(INSTRUCTIONS FOR THE TASK): Copy exactly, and only, the lines from the one containing "fronteiras geográficas." through the last line of the records below.

(Source texts of formatted documents)

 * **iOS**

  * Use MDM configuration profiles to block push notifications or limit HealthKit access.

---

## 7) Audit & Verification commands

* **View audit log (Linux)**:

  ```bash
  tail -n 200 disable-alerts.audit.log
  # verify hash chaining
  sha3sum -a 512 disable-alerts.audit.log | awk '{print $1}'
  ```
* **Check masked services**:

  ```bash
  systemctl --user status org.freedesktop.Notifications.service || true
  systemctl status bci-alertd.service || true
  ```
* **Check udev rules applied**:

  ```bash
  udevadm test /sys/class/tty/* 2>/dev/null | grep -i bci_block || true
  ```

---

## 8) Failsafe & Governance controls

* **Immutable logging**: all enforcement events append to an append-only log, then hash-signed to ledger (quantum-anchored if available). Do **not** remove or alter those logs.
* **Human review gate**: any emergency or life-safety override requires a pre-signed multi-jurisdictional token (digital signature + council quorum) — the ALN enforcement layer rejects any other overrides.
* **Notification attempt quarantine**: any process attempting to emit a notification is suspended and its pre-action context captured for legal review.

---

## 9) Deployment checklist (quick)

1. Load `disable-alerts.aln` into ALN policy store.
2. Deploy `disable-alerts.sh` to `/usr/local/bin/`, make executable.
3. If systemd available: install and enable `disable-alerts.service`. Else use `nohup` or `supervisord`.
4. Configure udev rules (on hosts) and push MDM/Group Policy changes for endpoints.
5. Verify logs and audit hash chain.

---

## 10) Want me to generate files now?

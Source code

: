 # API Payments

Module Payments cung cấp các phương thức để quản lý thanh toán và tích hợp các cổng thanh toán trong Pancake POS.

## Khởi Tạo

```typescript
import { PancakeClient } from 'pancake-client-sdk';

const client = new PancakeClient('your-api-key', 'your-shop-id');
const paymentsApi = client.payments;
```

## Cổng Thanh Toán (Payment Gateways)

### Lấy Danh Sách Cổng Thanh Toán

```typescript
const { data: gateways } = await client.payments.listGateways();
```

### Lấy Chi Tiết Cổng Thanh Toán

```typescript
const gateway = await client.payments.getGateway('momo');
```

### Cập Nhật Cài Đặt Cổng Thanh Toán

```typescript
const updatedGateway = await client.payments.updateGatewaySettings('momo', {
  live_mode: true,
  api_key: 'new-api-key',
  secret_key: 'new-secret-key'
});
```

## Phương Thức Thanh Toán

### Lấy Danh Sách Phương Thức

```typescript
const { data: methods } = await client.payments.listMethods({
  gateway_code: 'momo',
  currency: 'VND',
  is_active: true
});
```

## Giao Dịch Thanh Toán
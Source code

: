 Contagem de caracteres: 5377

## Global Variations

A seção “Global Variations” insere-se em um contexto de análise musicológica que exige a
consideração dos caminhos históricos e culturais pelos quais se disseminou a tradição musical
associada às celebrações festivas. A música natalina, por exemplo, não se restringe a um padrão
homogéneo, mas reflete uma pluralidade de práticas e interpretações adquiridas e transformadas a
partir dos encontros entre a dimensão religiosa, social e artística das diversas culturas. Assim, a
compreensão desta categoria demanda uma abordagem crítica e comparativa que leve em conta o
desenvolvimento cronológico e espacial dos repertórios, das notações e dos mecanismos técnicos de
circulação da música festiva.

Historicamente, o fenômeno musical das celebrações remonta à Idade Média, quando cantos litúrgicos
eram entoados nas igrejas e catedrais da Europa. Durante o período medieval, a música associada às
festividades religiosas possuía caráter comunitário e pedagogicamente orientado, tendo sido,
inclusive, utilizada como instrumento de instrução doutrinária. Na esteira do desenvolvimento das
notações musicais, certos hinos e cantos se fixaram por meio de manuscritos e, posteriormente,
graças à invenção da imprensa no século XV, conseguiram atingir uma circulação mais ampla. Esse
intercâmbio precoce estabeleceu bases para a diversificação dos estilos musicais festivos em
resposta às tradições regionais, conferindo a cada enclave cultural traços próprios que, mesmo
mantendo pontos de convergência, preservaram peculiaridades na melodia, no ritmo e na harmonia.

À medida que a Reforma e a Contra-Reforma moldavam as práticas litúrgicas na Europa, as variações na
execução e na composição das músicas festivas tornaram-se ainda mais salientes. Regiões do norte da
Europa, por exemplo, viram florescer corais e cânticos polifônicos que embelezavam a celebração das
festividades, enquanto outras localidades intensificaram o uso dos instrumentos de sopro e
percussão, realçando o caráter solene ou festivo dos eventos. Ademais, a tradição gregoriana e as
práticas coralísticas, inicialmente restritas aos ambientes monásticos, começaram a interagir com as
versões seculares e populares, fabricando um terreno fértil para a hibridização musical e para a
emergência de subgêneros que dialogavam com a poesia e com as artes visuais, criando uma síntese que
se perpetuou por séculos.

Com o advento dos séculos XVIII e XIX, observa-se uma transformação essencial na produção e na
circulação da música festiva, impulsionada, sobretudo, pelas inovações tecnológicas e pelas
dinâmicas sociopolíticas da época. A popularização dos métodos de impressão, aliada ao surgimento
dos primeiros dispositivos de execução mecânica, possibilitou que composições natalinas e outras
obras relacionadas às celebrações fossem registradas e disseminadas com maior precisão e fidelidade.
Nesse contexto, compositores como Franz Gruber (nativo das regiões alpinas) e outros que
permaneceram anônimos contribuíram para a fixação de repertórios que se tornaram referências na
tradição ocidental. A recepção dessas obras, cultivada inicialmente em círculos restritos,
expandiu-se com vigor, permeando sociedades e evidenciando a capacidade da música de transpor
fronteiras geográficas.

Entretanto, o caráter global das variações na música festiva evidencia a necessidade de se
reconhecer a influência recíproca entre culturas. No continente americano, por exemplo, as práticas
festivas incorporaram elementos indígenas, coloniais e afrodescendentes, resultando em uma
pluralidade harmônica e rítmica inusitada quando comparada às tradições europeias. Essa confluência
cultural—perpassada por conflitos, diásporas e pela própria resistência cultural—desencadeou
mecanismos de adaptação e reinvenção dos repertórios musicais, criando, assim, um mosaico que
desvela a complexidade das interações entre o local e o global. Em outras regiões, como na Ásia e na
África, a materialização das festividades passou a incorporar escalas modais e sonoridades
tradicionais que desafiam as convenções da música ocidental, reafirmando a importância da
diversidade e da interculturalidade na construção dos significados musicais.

(RESULT FOR THIS EXERCISE):
fronteiras geográficas.

Entretanto, o caráter global das variações na música festiva evidencia a necessidade de se
reconhecer a influência recíproca entre culturas. No continente americano, por exemplo, as práticas
festivas incorporaram elementos indígenas, coloniais e afrodescendentes, resultando em uma
pluralidade harmônica e rítmica inusitada quando comparada às tradições europeias. Essa confluência
cultural—perpassada por conflitos, diásporas e pela própria resistência cultural—desencadeou
mecanismos de adaptação e reinvenção dos repertórios musicais, criando, assim, um mosaico que
desvela a complexidade das interações entre o local e o global. Em outras regiões, como na Ásia e na
África, a materialização das festividades passou a incorporar escalas modais e sonoridades
tradicionais que desafiam as convenções da música ocidental, reafirmando a importância da
diversidade e da interculturalidade na construção dos significados musicais.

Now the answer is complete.